In Alden Bell’s The Reapers are the Angels ethical behaviour is largely influenced by the most basic instinct: survival. The protagonist Temple lives in a world of zombies and these conditions coerce her to kill “meatskins” and grieve the loss of loved ones. The basic conception of ethics “What shall I do?” (cf. Schwerdtfeger, 2005, 14) is turned into the question: “why did I have to do that?” and most importantly “Am I evil?”. Temple is determined to answer this question with “Yes!”. However, she is not depicted as such a person.
This paper’s aim is to discuss her evilness and to conclude that she is in fact not evil at all. For that reason two basic questions follow: Why does she think so? and how is she characterised? In order to answer these questions first an ethical theory is needed which shows that Temple is living an ethical life. Seneca, a Roman philosopher, provides this theory. Furthermore, the term evil has to be explained and defined as far as it is possible. Lastly, I will discuss Temple’s killing scenes in The Reapers are the Angels and the two fellow, major characters Moses and Maury in terms of the before assembled theories in order to evaluate her evilness and to answer the above uttered questions.
2. Ethics and Evil
Lucius Annaeus Seneca was born in Spain as a son of a Roman knight around the year zero. He became a successful philosopher and after Claudius, emperor of Rome, died, he was in charge of the empire between 54 and 59 A.D. as a consultant of Nero. However, to today’s philosophy he is more known as a writer of moral philosophy who succeeded in helping those in need of ethical advice for generations (cf. Schumacher, 1999, VII-IX).

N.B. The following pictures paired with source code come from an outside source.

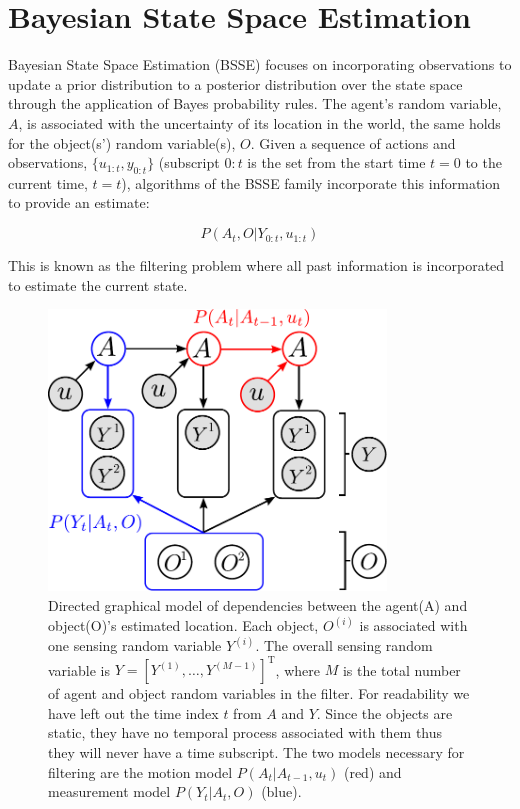 \section{Bayesian State Space Estimation}\label{ch5:BSSE}

Bayesian State Space Estimation (BSSE) focuses on incorporating observations to update a prior distribution to a posterior distribution 
over the state space through the application of Bayes probability rules. The agent's random variable, $A$, 
is associated with the uncertainty of its location in the world, the same holds for the object(s') random variable(s), $O$. 
Given a sequence of actions and observations, $\{u_{1:t},y_{0:t}\}$ (subscript $0:t$ is the set from the start time $t=0$ to the current time, $t=t$), 
algorithms of the BSSE family incorporate this information to provide an estimate:

\begin{equation}
 P(A_t,O|Y_{0:t},u_{1:t}) 
 \label{eq:joint}
\end{equation}

This is known as the filtering problem where all past information is incorporated to estimate the current state.  

\begin{figure}
\centering
\includegraphics[width=0.8\textwidth]{./ch5-MLMF/Figures/Figure2.pdf}
\caption{Directed graphical model of dependencies between the agent(A) and object(O)'s estimated location. Each 
object, $O^{(i)}$ is associated with one sensing random variable $Y^{(i)}$. The overall sensing random variable is $Y = \left[Y^{(1)},\dots,Y^{(M-1)}\right]^{\mathrm{T}}$,
where $M$ is the total number of agent and object random variables in the filter. 
For readability we have left out the time index $t$ from $A$ and $Y$. Since the objects are static, they have no temporal process associated with 
them thus they will never have a time subscript. The two models necessary for filtering are the motion model $P(A_t|A_{t-1},u_t)$ (red) and measurement model
$P(Y_t|A_t,O)$ (blue).}
\label{fig:bayesian_sse_dag}
\end{figure}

Seneca adheres mostly to the school of stoicism but also takes other philosophers (e.g. Epicurus) into consideration. Central to the school of stoicism is the doctrine of logos, which refers to the sensibility of the world and humanity and means that reason is dominant in every part of life. Stoics believed that every creature is good by nature and that only insensible urges can disturb that order of reason and thus the ideal sage is someone without lust and desire and a human being bearing whatever fate awaits (cf. ibid., XXXI). Moreover, it is not important what but how it is endured.
Seneca develops his own view on stoicism and extends it with other philosophers such as Plato, Epicurus, and so on. To his moral philosophy it was essential not only to connect religion, philosophy and science but also to combine them in a practical-ethical life. In his opinion it is not enough to know virtue theoretically but to practise it and turn thoughts into action (cf. ibid. XLV).
2.1.2 How to master fate
To Seneca fate is only a force for those who cling onto it (Seneca, 1999, 130). This means that every creature should not fear fate and should not wait for bad things to happen rather live the best life they can in their given situation. Human beings should not desire bad luck but the courageous soul that bears it (cf. ibid. 105). Seneca encourages everyone facing problems to not be afraid because a good man simply is not afraid and does not complain and therefore the sage appreciates the problem and turns it into something good (cf. ibid. 18). He has the strong believe that fate avoids the coward as if to say: “Why should I compete with such weakness? I would not be able to go against him with my entire force. He is torn apart by a little threat. I would be ashamed to struggle with a human who is ready to loose at sight.” (ibid. 18/19). What Seneca is saying is that a human in trouble can be proud because fate would have never chosen a weak, cowardly person which in turn is an admirable characteristic. He constitutes that God does not coddle his people but wants to form them according to his idea by giving them difficulties as an inducement (cf. ibid. 21). The metaphor of a tree in the wind is pretty reasonable: only if the wind challenges a tree, it can grow deep roots and only then it can grow to be resistant and strong (cf. ibid. 23). This seems to be a wonderful consolation.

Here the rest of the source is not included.